There is a great disturbance in the Force, and I have felt it – David Cage is rumoured to be making a new Star Wars game. In a classic example of a withered finger of the monkey’s paw curling tight, the Star Wars license that EA recently surrendered has apparently been given to Quantic Dream, the team that brought you androids sitting at the back of a bus. It’s just a rumour right now, and we need to stress that. Nothing has been confirmed. It might seem a little trigger happy to be writing this article then, but I suppose I’m writing it in the hopes that someone somewhere, with a brain and an iota of influence on this decision, reads it and decides “You know what, maybe this is a bad idea.”

You might be sitting there thinking “I enjoyed Detroit: Become Human,” and look, I’m not going to be mean to you. Moment to moment, it’s fine. Connor’s a good character. The puzzles are decent. It looks spectacular. But before we even get into all the other controversies with Cage and Quantic, there are some pretty glaring issues with Detroit.

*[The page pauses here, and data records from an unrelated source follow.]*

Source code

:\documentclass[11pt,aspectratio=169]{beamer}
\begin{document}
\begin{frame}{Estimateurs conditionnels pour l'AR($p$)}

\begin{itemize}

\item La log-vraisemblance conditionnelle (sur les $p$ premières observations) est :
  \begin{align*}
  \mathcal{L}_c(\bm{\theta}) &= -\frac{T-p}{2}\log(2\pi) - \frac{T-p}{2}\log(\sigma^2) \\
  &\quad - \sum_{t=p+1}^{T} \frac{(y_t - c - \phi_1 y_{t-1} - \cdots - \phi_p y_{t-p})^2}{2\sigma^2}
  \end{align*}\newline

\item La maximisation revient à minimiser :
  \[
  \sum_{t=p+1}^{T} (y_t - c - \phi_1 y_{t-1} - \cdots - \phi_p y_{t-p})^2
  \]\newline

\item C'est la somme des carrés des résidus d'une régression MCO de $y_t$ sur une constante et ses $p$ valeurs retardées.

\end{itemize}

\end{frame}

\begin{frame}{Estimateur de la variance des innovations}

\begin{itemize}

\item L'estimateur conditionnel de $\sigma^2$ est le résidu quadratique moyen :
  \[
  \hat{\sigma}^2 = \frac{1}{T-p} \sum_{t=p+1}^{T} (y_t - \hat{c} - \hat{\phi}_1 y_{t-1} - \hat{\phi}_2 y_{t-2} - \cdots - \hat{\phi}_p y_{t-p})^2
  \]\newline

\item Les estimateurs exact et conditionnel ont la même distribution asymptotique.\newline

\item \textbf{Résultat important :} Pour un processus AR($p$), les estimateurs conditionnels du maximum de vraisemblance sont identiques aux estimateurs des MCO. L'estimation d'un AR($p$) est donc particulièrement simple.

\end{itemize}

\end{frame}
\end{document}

Most of you who enjoyed it probably think of it as a trite but interesting look at the Civil Rights movement, told via androids. As well as the back of the bus, there is the android uprising in which you make a clear ‘Be MLK’ or ‘Be Malcolm X’ choice, civil rights slogans, a version of the Selma march, and Chloe – who ends the game by asking for her freedom – even directly quotes Martin Luther King. What you might not know is that Cage is adamant that the game is in no way, shape, or form supposed to be an allegory for civil rights, or for racism in general. It’s just a bunch of stuff that happens. It’s weird that Cage decided he should be the one to tell a ‘what if Black people but robots’ story, but it’s even weirder that after telling it, he continues to insist he did no such thing.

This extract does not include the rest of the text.